Exercise instructions: Work through the data below and copy out every line where "planning" is found.

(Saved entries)

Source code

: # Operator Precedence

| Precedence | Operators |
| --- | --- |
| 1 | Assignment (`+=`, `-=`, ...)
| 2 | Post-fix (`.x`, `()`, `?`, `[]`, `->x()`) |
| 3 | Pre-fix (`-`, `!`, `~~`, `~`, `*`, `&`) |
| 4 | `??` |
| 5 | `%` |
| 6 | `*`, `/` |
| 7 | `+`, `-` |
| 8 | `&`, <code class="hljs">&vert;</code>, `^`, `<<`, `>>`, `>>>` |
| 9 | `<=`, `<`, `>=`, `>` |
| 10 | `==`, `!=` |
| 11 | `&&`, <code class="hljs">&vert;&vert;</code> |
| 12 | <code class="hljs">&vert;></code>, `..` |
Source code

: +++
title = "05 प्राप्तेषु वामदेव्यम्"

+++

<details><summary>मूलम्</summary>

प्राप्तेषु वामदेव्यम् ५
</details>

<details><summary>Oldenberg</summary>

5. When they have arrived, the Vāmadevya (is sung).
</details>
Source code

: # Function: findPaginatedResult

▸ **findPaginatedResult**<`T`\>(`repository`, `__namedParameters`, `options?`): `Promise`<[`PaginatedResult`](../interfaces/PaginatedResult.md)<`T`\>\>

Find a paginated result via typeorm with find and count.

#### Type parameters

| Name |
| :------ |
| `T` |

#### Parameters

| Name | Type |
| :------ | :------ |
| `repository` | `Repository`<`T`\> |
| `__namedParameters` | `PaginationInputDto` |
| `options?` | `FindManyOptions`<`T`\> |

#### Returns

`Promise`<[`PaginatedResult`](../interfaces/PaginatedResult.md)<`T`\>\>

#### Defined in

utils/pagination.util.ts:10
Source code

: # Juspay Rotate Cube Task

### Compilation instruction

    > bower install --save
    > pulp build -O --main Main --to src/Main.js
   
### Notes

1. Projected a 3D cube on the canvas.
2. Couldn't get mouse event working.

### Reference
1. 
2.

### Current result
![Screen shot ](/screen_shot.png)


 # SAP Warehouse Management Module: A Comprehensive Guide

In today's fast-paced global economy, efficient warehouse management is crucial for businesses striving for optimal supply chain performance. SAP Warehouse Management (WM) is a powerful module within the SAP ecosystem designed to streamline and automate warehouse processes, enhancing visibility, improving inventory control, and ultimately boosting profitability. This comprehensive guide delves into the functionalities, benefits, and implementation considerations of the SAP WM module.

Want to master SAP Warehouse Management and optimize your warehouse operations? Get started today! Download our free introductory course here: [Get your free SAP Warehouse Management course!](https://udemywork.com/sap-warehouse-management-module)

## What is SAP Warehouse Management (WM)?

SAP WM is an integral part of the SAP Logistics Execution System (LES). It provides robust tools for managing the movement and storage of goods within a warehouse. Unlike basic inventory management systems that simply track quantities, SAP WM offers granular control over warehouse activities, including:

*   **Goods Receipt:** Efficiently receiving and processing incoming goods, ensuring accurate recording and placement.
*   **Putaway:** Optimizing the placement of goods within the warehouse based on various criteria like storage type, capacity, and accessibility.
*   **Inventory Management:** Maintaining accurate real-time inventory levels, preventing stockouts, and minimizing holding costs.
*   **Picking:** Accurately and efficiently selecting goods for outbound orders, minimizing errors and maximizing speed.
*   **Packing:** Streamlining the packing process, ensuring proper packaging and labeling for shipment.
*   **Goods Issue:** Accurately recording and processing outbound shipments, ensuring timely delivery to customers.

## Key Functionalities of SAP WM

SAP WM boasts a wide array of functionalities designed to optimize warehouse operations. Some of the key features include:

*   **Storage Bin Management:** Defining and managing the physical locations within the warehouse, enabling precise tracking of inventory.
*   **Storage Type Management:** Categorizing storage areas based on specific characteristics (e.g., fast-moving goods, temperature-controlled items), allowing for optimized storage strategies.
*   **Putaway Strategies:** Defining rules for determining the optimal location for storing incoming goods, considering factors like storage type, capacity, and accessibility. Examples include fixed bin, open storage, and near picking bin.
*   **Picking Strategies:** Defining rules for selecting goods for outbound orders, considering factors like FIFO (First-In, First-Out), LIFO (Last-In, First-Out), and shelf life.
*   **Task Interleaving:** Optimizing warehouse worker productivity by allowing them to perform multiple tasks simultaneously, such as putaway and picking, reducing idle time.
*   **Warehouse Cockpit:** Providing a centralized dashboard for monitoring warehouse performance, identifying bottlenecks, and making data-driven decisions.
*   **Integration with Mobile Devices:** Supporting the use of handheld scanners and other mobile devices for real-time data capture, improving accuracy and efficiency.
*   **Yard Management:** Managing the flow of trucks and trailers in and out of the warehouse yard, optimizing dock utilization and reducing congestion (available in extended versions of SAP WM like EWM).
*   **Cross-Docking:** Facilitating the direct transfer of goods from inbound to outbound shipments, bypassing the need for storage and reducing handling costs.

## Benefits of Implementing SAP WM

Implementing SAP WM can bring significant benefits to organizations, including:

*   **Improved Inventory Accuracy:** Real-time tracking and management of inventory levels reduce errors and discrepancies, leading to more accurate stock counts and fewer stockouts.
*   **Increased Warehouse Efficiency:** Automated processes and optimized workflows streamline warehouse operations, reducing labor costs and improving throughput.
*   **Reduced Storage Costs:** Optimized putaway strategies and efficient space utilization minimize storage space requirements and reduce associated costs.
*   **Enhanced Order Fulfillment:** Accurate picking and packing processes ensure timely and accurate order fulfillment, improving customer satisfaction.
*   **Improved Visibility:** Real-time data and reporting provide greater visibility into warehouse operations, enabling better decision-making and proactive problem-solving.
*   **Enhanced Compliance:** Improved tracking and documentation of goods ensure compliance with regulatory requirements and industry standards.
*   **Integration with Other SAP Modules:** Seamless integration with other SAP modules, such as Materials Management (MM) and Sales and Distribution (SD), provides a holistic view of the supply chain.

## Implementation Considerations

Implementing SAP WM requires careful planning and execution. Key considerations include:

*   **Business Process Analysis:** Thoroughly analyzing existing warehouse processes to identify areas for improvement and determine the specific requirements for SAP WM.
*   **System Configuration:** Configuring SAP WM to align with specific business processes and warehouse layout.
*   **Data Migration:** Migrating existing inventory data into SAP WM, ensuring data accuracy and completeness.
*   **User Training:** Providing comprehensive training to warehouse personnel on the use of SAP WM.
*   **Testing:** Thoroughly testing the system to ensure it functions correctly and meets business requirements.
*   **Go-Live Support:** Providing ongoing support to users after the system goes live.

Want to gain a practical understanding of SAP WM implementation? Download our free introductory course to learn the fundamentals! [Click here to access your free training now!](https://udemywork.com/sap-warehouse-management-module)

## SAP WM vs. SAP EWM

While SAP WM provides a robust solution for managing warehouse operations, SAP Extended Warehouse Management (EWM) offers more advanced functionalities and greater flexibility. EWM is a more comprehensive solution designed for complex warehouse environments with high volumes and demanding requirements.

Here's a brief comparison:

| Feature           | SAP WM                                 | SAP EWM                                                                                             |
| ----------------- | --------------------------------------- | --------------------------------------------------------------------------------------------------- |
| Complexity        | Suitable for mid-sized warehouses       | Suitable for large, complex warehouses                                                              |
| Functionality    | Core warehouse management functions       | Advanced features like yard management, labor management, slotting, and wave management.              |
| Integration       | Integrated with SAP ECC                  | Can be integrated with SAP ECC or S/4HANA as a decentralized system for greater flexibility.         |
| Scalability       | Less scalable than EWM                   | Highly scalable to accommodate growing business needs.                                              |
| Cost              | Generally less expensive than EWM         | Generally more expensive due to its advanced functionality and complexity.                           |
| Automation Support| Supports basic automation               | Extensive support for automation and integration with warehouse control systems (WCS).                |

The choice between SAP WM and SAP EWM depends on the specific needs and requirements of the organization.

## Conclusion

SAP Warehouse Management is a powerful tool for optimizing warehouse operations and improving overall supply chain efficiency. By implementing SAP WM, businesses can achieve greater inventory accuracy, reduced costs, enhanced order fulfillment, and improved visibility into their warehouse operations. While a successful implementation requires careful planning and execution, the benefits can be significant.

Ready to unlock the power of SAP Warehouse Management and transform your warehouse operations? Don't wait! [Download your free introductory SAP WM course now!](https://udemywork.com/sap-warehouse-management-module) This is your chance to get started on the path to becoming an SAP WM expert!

The completed task:
Implementing SAP WM requires careful planning and execution. Key considerations include:
SAP Warehouse Management is a powerful tool for optimizing warehouse operations and improving overall supply chain efficiency. By implementing SAP WM, businesses can achieve greater inventory accuracy, reduced costs, enhanced order fulfillment, and improved visibility into their warehouse operations. While a successful implementation requires careful planning and execution, the benefits can be significant.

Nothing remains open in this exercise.